* _What is being asked_
Scan the records for lines with the word "aims", and copy every such line.
____ Given entries
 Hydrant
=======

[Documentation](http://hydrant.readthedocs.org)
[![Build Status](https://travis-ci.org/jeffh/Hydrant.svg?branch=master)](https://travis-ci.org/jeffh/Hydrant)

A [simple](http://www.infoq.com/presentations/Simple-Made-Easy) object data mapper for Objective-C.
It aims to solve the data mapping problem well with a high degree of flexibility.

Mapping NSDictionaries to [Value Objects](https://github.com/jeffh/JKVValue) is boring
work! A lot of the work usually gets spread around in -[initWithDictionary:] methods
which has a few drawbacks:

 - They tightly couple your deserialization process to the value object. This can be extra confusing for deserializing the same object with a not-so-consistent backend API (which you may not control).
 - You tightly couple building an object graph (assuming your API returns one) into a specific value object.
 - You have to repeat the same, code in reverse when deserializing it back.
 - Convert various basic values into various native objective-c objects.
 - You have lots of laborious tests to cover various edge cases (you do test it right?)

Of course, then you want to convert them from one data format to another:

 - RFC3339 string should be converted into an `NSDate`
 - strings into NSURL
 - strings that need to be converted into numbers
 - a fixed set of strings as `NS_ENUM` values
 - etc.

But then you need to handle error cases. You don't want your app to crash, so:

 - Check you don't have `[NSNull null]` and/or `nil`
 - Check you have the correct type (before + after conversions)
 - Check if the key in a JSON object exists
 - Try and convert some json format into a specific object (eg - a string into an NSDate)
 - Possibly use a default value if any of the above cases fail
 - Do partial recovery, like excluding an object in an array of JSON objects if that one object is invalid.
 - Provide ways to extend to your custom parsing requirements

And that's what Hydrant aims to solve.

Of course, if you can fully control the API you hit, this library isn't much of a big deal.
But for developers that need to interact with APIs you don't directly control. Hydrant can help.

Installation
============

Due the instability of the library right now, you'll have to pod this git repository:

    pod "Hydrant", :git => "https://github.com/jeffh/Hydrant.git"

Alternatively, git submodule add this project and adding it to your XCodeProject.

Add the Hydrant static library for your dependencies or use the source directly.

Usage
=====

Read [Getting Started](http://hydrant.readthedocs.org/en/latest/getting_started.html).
________
____ Given entries
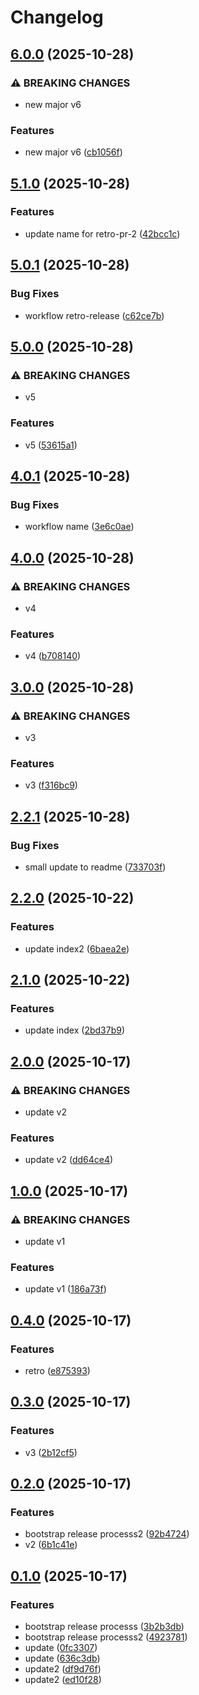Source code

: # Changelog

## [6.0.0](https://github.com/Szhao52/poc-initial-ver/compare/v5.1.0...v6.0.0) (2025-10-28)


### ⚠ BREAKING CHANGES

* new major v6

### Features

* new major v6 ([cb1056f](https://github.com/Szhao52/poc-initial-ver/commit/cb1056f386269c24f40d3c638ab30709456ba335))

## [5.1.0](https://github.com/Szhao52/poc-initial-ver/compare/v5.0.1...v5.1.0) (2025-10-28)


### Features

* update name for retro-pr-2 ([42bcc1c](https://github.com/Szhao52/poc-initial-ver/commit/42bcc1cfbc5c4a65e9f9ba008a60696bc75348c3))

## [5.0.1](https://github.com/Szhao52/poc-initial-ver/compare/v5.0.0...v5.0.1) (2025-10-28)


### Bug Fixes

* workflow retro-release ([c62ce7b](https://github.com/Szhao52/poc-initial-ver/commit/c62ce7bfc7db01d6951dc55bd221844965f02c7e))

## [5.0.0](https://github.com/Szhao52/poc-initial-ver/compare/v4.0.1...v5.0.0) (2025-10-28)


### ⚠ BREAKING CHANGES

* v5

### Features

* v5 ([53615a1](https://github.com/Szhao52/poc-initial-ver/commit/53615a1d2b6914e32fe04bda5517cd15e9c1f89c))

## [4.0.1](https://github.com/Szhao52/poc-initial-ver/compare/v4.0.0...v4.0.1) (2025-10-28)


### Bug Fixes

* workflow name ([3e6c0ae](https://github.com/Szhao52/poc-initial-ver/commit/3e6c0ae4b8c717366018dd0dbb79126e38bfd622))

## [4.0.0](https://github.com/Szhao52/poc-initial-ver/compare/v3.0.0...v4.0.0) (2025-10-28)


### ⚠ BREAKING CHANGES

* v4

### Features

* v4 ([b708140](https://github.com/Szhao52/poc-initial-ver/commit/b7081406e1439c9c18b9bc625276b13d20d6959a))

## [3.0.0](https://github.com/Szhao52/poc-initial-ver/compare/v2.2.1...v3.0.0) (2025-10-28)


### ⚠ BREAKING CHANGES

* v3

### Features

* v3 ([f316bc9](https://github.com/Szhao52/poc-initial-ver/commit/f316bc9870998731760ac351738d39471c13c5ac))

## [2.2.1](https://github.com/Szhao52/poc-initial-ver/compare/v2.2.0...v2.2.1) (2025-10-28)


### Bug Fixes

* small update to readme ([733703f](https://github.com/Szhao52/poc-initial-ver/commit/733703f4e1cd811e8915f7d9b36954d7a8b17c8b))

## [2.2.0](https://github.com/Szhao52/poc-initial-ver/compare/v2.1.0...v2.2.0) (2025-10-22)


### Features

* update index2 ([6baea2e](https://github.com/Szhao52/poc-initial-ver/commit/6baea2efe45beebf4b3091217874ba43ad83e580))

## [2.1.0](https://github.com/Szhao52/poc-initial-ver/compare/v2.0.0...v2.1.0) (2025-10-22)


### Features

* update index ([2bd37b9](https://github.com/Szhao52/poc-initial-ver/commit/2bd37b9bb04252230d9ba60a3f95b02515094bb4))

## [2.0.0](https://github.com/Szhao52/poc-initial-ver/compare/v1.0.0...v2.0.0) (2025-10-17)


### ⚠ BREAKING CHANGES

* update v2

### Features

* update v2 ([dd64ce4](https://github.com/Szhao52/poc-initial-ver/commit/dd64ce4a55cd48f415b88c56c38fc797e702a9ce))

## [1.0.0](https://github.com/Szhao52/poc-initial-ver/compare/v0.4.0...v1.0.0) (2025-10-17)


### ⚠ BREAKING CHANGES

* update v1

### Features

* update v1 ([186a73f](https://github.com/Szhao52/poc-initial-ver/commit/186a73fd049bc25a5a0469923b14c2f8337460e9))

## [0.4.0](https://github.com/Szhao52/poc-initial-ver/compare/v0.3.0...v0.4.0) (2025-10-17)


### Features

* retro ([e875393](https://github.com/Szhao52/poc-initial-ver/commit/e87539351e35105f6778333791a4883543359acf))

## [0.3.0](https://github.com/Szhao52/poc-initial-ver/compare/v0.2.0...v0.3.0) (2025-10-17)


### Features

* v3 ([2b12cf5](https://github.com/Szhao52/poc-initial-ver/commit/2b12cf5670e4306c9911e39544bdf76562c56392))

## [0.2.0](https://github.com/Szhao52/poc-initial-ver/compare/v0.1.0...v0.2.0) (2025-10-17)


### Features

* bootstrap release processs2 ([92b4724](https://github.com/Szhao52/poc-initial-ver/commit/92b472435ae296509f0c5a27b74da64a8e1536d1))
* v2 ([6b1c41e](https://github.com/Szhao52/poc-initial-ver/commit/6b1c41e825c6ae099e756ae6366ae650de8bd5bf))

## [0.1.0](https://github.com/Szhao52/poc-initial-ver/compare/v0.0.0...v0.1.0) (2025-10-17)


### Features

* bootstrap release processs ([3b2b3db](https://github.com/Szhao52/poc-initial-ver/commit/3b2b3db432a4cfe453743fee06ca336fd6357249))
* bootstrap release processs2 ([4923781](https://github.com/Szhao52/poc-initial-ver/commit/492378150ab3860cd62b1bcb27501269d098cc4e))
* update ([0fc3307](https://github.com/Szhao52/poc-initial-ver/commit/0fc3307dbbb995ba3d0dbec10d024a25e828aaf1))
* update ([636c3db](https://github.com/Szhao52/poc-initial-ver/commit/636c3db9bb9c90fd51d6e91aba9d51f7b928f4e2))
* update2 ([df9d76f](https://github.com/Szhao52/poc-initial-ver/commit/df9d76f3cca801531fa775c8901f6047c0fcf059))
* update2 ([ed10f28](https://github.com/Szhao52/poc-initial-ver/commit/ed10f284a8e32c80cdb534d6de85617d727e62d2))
________
____ Given entries
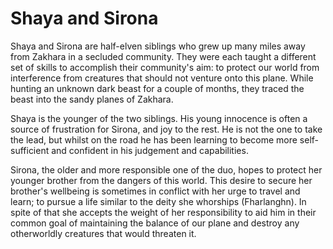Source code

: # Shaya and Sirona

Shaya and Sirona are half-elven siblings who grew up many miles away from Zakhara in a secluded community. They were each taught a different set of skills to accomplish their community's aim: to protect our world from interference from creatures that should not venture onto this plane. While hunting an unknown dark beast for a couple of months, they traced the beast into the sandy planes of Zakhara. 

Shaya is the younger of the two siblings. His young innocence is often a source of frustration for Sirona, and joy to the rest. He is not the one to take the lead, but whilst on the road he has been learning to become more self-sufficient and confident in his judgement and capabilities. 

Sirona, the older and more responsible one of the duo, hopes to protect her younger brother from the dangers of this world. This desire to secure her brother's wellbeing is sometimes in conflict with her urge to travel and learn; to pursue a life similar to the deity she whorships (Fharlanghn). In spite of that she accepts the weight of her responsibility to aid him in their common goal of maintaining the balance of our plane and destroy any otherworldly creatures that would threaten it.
________
* _Answer space_
It aims to solve the data mapping problem well with a high degree of flexibility.
And that's what Hydrant aims to solve.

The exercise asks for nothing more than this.